She Doesn’t Cry. She Cried.

You don’t realize how much something really means to you until you are faced with the very real possibility of losing it.

Athletes are always at risk of injury.
Always.
Every time they step out onto the court or field, when they are playing at 110%, you never know what could happen.
I have seen it so many times over the years as a sports mom.
A ball hit to the face or the ribs, a twisted ankle, a concussion.
I saw my daughters best friend carried off the field.
It’s so scary.

You want your kids to be safe and to be able to enjoy doing what they love to do.
You almost take for granted that they will be OK, that they will be safe.
I know they take it for granted.
They assume they will always be able to play their sport.
They will always have it in their lives.

My daughter was hurt.
She was actually hurt twice.
The first injury was on a Saturday at a tournament.
She was running to third base and was tagged in a way that made her drop flat to her knees.
My daughter doesn’t cry.
Not for pain.
She cried.
I knew something was wrong.

They only had 9 players and she could walk OK so she kept playing.
That evening you could see that it was swollen, maybe full of fluid, it was bruised and felt funny.
The next day she felt fine. She could walk and run and it was all good.
So she played Sunday…
I was a little uneasy and I knew I would have to take her to the emergency room.
Of course that wasn’t sitting well with her.
She was just fine….

While catching Sunday a runner was trying to come home, my girl blocked her, got the out and a metal cleat to her thigh.
Her pants were ripped and there was blood everywhere.
We got her cleaned up (no tears, metal cleats to the thigh must be minor)
She went on to get a homerun and they won the tournament.

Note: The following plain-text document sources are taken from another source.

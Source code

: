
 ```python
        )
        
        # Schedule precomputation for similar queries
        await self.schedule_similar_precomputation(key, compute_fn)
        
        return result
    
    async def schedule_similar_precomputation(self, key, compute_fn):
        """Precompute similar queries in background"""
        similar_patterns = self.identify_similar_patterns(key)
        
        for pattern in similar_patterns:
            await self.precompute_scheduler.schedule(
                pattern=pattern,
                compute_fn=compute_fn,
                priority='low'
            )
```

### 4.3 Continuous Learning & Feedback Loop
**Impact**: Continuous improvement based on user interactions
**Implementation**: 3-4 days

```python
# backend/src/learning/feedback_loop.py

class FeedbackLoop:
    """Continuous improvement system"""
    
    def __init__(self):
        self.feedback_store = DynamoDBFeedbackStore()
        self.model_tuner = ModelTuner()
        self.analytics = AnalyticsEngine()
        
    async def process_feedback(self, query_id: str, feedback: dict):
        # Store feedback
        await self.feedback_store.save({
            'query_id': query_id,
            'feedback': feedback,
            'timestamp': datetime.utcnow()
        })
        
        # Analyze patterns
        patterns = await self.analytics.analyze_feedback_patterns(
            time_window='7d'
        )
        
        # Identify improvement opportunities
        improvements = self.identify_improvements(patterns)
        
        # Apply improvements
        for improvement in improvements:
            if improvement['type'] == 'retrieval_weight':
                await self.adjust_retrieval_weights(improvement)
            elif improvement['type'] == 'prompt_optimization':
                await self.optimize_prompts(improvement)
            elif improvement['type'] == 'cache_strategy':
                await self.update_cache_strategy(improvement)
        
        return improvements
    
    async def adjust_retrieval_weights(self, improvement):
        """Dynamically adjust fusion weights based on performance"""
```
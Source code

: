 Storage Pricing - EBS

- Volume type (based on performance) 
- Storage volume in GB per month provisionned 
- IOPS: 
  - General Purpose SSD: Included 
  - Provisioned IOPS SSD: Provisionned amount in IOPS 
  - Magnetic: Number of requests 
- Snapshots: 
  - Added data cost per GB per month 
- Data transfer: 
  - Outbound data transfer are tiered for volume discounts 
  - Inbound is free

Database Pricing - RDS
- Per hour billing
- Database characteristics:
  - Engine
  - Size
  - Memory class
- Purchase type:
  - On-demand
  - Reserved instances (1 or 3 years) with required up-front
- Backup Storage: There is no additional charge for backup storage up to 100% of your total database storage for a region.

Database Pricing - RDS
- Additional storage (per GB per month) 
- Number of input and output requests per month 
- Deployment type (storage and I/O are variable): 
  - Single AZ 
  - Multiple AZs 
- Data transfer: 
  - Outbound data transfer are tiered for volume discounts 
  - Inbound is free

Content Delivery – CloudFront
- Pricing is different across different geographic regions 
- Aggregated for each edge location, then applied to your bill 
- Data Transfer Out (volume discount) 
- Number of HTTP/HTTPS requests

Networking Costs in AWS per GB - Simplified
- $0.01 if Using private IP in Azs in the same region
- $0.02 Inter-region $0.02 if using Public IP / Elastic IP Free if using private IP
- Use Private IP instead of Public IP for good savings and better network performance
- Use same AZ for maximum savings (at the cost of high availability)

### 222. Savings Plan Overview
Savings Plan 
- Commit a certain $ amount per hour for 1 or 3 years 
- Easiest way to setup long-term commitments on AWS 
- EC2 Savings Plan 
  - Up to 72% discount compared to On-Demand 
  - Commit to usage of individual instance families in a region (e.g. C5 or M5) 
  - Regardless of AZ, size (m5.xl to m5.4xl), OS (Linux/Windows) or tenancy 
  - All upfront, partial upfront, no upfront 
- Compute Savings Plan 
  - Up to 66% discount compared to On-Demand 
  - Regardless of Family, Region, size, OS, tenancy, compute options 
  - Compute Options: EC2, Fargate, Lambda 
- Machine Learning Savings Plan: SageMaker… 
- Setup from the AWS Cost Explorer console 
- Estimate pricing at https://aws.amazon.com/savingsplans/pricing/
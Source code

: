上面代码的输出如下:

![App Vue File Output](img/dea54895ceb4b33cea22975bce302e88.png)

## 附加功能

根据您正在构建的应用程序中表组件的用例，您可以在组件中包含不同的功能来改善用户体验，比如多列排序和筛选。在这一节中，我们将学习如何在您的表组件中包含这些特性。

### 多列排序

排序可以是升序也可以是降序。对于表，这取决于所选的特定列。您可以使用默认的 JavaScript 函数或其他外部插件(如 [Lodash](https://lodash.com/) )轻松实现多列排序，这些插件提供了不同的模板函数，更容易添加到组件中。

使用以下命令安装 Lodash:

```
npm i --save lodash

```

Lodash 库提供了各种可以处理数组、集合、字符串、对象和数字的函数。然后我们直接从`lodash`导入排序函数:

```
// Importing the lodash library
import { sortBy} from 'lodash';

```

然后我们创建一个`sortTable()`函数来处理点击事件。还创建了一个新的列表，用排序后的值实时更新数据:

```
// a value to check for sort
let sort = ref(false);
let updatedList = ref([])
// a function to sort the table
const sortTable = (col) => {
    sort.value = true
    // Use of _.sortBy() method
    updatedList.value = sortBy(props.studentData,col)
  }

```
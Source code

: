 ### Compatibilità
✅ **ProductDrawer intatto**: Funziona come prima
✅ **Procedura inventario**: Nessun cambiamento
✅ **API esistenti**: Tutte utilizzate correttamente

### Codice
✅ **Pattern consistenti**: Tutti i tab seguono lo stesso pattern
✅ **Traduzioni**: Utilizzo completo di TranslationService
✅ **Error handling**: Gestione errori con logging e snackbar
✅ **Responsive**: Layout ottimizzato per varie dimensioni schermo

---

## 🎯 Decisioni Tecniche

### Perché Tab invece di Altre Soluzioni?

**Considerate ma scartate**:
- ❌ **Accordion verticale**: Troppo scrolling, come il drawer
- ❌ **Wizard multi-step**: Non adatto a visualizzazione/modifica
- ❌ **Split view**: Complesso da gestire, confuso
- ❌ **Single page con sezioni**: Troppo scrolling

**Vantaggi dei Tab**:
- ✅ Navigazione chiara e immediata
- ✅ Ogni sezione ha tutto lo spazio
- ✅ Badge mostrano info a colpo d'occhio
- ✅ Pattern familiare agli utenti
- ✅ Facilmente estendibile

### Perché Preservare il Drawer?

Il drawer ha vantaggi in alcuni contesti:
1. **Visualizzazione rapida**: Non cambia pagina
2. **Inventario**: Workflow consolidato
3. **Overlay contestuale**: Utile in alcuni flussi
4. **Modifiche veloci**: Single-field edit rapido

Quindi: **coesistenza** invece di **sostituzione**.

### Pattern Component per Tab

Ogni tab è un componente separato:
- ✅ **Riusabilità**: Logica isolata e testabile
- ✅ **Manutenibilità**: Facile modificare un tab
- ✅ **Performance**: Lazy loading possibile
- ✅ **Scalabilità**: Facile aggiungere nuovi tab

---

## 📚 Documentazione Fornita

She did what she loved to do.
Regardless of how much pain she was in.
You would look at her and think she was OK.
I knew something wasn’t right.
After 11 stitches, x-rays and a few follow ups to the doctor her knee still wasn’t quite right.
Walking, running, jogging and jumping were no issue but if you pushed on her knee or if she would sit down on it, the pain was excruciating.

I sat with my baby when the doctor told her that she probably had torn something and that she would be out a minimum of six weeks.
I sat with her again when he said she would probably need surgery and should start preparing herself to be out for awhile.
I saw the tears.
I saw the color drain from her face.
In the car she cried, it’s my life mom.
It’s what I do.
What if I can’t?

Going into her Junior year, this is not what she needs.
College showcases are during the summer.
This time in her life it’s very important to get to those showcases.

There have been times where she has taken a short break.
Times where she would rather go hang out with friends than play.
Even times when she said, I don’t know if I want to keep playing.
She has always gone back to it though.
Always went back to doing what she loves to do.
Never has it crossed her mind that she may not be given an option.
Granted even if she has surgery she would be able to play again.
This won’t be a permanent thing but to lose an entire summer at her age, in her grade, is a hard thing to process.

As a mom, sometimes I wonder what she’s thinking, where her mind and her heart are.
What really motivates her?
How much does this or that really, truly mean to her?
The teenage years are so different from all the previous.

When she was sitting there and she heard the doctor, it was one of the hardest things as a parent I have had to see.
There wasn’t blood or broken bones, but it hurt my daughters heart.
She had her heart broken and you could visibly see her pain.
We feel their pain.
We don’t want our kids to hurt or to be sad.
This was very difficult for her.
I wanted to breakdown and cry myself.
How much more does this girl have to deal with?
It took all I had to be strong for her.
To reassure her that everything would be OK.
Life is what we make of it and we can’t let this setback steal our dreams or our goals.
We have to work through it and come out stronger.
This is my baby and she needs to know that I believe everything will be OK.
And I do.
It’s a setback.
She has proven time and time again that she is a strong young lady.
Very strong.

There is nothing that can lift me up and give me strength more than when I need to have it for my kids.
We will take it like a champ and we will make it through whatever it is.
Six weeks or six months, we can handle it.
It could be so much worse…
We are going to do whatever they tell us too and we will be back at 110% just as soon as possible.

The lesson here is that no matter what age we are or what our passion is, we should never take it for granted.
You never know what can happen, you never know what kind of accident or incident or life changing event can happen and change everything.
In the blink of an eye your life can change.
The things you love to do, you should do them as often as you can.
The people you love, you should make sure they know just how much.
The places you like to go, you should go there every chance you get.